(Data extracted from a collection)
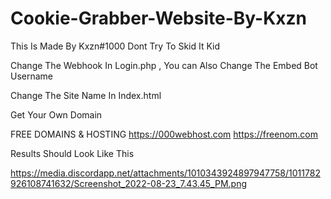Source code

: # Cookie-Grabber-Website-By-Kxzn



This Is Made By Kxzn#1000 Dont Try To Skid It Kid


Change The Webhook In Login.php , You can Also Change The Embed Bot Username

Change The Site Name In Index.html

Get Your Own Domain


FREE DOMAINS & HOSTING
https://000webhost.com
https://freenom.com

Results Should Look Like This

https://media.discordapp.net/attachments/1010343924897947758/1011782926108741632/Screenshot_2022-08-23_7.43.45_PM.png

**What you will do**.
Send back an exact copy of only the lines from the line with "This Is Made" up to and including the line with "Results Should Look Like This" in the data above.

**Answer section**.
This Is Made By Kxzn#1000 Dont Try To Skid It Kid


Change The Webhook In Login.php , You can Also Change The Embed Bot Username

Change The Site Name In Index.html

Get Your Own Domain


FREE DOMAINS & HOSTING
https://000webhost.com
https://freenom.com

Results Should Look Like This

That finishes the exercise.